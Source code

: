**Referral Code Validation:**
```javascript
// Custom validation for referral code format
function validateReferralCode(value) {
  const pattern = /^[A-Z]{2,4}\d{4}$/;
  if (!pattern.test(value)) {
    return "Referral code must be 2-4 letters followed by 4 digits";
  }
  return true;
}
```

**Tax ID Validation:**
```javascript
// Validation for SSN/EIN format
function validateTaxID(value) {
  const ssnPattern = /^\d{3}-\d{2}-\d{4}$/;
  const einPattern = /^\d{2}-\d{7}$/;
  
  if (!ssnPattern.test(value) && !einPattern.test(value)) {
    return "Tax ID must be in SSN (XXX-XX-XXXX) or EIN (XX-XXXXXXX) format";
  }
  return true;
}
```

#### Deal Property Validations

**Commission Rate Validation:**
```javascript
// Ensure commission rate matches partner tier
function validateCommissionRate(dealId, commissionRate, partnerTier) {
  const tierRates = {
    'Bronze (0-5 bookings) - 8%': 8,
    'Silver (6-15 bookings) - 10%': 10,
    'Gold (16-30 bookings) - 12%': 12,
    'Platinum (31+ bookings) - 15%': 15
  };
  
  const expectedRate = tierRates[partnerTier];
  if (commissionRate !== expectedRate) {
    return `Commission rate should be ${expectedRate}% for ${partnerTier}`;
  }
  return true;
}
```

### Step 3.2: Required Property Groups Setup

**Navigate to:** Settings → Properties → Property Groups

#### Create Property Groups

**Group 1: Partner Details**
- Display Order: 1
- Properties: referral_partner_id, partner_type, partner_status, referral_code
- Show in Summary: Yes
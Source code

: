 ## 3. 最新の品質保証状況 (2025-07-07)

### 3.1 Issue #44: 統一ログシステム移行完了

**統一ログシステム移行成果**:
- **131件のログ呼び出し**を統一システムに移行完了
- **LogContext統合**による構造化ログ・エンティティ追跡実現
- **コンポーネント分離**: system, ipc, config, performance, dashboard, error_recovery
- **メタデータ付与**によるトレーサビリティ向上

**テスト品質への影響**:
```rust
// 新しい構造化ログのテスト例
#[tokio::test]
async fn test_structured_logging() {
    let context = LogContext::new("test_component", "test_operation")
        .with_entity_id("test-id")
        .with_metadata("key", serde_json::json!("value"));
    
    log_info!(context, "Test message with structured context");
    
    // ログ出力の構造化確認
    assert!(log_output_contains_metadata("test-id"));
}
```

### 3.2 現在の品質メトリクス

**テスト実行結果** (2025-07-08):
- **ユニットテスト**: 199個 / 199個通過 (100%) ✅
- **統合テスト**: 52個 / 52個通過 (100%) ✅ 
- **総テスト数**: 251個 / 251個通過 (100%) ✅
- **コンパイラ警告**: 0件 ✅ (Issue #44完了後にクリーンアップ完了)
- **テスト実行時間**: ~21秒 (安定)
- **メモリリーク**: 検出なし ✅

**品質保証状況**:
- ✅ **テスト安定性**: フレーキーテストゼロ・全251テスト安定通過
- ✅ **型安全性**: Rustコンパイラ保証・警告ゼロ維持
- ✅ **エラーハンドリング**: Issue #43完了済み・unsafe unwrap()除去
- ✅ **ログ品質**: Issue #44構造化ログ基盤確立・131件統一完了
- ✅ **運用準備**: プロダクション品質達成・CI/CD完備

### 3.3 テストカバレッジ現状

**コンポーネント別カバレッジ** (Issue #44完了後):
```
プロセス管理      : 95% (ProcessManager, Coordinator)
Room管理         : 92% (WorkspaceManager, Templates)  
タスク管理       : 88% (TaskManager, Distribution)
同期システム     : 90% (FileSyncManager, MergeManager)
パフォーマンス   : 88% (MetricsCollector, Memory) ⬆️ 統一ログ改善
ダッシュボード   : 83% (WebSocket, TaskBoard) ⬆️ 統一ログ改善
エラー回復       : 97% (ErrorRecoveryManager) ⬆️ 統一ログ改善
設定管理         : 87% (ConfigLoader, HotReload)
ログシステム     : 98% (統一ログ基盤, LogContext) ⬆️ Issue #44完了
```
§ §
Problem requirements
In the records above, find each line with the word "value" and copy it.

Output of the task
function validateReferralCode(value) {
  if (!pattern.test(value)) {
function validateTaxID(value) {
  if (!ssnPattern.test(value) && !einPattern.test(value)) {
        .with_metadata("key", serde_json::json!("value"));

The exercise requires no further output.